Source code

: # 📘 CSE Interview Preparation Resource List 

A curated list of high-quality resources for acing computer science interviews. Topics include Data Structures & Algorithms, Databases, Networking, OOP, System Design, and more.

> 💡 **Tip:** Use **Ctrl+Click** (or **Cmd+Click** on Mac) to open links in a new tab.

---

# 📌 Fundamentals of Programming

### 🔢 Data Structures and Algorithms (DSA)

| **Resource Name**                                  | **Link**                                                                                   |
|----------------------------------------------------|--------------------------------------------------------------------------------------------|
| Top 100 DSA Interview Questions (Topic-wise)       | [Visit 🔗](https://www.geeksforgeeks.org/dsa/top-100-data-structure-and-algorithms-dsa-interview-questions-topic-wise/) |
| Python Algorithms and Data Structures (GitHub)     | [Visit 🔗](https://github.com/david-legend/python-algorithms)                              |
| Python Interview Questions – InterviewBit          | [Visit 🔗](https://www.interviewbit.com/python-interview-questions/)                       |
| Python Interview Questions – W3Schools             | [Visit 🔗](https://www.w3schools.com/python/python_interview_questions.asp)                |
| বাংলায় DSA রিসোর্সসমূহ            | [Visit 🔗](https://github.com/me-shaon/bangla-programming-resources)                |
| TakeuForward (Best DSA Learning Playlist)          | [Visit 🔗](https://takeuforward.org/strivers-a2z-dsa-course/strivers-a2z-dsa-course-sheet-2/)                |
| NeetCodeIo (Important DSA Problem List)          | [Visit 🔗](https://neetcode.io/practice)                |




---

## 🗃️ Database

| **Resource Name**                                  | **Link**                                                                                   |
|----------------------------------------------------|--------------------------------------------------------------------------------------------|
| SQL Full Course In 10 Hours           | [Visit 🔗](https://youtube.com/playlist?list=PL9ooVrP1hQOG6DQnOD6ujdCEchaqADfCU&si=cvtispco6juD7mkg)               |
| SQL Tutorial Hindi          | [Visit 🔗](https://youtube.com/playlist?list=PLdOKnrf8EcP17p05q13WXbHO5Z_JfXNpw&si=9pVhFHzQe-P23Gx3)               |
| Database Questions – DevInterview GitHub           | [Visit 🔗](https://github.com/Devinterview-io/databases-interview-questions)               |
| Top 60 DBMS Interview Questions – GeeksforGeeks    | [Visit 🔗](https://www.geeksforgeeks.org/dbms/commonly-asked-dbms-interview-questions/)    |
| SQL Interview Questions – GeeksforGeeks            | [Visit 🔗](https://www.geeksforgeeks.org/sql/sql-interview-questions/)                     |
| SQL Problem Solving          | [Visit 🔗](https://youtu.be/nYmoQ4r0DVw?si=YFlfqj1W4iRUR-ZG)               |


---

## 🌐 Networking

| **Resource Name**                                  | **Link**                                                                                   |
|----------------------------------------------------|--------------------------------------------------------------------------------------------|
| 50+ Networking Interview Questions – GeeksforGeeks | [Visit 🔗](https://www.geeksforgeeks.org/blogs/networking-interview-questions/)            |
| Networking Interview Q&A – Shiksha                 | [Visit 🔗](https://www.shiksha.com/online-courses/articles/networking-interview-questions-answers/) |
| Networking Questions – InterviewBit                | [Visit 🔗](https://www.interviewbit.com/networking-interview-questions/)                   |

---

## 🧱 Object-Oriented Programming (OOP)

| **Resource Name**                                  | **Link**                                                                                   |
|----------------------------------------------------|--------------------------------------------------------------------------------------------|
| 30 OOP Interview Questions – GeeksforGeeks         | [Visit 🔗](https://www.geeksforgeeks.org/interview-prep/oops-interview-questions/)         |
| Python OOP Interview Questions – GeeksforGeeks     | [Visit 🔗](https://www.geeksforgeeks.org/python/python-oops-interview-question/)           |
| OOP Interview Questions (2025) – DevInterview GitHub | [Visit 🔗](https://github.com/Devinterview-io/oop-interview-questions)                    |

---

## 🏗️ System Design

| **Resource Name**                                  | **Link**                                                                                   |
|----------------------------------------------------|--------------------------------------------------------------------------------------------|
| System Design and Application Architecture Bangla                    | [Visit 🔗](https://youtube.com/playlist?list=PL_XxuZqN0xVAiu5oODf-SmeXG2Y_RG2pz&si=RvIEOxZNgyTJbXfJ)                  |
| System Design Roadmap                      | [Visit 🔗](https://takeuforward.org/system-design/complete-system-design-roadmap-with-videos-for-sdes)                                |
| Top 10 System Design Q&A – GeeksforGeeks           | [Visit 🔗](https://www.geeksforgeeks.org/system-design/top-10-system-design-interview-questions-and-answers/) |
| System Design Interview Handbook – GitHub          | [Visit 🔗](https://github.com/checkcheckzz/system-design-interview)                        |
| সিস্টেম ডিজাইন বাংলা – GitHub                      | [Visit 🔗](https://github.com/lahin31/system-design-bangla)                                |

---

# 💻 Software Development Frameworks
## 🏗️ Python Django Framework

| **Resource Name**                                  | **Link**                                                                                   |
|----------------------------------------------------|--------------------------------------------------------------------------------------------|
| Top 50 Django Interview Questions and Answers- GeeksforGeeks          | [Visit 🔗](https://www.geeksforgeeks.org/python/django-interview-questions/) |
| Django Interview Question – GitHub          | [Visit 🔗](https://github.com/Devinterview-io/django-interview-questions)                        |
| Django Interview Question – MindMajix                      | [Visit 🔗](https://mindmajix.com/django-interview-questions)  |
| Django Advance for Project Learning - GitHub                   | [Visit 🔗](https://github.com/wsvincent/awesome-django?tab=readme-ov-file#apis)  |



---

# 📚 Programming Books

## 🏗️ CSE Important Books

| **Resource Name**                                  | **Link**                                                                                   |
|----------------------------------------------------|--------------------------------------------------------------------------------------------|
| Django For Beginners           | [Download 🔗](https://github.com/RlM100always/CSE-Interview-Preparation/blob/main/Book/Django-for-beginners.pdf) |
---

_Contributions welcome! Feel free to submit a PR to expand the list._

____________

From the entries above, copy each line that holds "oops".

| 30 OOP Interview Questions – GeeksforGeeks         | [Visit 🔗](https://www.geeksforgeeks.org/interview-prep/oops-interview-questions/)         |
| Python OOP Interview Questions – GeeksforGeeks     | [Visit 🔗](https://www.geeksforgeeks.org/python/python-oops-interview-question/)           |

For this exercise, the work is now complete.